I’m working on a classification problem (500 classes). My NN has 3 fully connected layers, followed by an LSTM layer. I use nn.CrossEntropyLoss() as my loss function. This is my network’s configuration

Model(
  (fc): Sequential(
    (0): Linear(in_features=800, out_features=1024, bias=True)
    (1): ReLU()
    (2): Linear(in_features=1024, out_features=512, bias=True)
    (3): ReLU()
    (4): Linear(in_features=512, out_features=256, bias=True)
    (5): ReLU()
  )
  (lstm): LSTM(256, 1024, bidirectional=True)
  (hidden2tag): Sequential(
    (0): Linear(in_features=2048, out_features=1024, bias=True)
    (1): ReLU()
    (2): Linear(in_features=1024, out_features=500, bias=True)
  )
)

This is what my loss looks like. It increases after reaching a particular value no matter what setting I use. I’ve used k-fold cross–validation but the loss/accuracy across all folds stays the same, so I’m assuming that there’s no issue in the distribution of train/val splits.

From left(Iteration-wise loss (train loss recorded after every batch), train loss (recorded after every train epoch), validation loss (recorded after every val epoch))

I’ve tried using step-wise LR scheduling (tried OneCycleLR and Multiplicative LR as well) but the loss still doesn’t improve

I’ve tried using dropout but that gives higher validation loss values instead

What can be done here in order to further decrease the loss?

Answer 1

The training loss is continually decreasing, but the the validation loss shows a local minimum at epoch ~100 which indicates that there is overfitting starting to happen. This means that your model has sufficient capacity to learn (i.e., it is not underfitting) and that increasing the model's capacity (i.e., increasing the number of layers or increasing the number of neurons per layer) is unlikely to help.

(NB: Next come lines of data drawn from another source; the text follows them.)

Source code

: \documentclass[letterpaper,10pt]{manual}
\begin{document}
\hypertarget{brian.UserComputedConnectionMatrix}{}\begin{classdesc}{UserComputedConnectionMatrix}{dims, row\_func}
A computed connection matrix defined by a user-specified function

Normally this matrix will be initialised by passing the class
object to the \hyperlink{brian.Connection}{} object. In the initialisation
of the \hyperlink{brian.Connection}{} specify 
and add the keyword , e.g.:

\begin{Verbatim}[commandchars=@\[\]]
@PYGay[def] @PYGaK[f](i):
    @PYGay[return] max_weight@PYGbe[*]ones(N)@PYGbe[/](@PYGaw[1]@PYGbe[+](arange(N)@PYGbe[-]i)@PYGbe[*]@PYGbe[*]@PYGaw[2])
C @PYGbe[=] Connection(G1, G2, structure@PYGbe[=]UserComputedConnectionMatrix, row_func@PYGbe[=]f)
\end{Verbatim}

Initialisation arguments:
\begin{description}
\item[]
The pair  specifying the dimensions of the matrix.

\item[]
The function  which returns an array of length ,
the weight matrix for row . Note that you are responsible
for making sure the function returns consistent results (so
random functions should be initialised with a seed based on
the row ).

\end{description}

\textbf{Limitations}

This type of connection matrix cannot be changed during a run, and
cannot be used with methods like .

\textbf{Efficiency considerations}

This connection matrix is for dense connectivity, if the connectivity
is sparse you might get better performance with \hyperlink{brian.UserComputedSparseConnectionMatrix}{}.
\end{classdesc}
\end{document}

Instead, you should work towards reducing overfitting. The best way to do this is by collecting more real data. You can also consider Data Augmentation or simulating synthetic data. Other approaches such as dropout and L1 and/or L2 regularization may also be helpful. This article "An Overview of Regularization Techniques in Deep Learning (with Python code)" is a nice overview of these methods. Even though you have used dropout, you can tune the dropout rate and include dropout at one or more layers in your model.

Finally, ensemble methods have shown success in improving accuracy in many (but not all) settings, compared to single models.

Answer 2

I fully agree with @Snehal Patel's comment but want to expand on the capacity of the model a bit.

The easiest approach to reduce overfitting is to reduce the capacity of the model, i.e. the size of its layers.

Therefore, in your first sequential model, instead of three linear with [1024, 512, 256] nodes, it would probably be better to have just two with [512, 256] nodes.

The same applies to the second sequential model. Just using one linear layer probably reduces the capacity of the model to overfit to the data.

I hope those changes work out for you.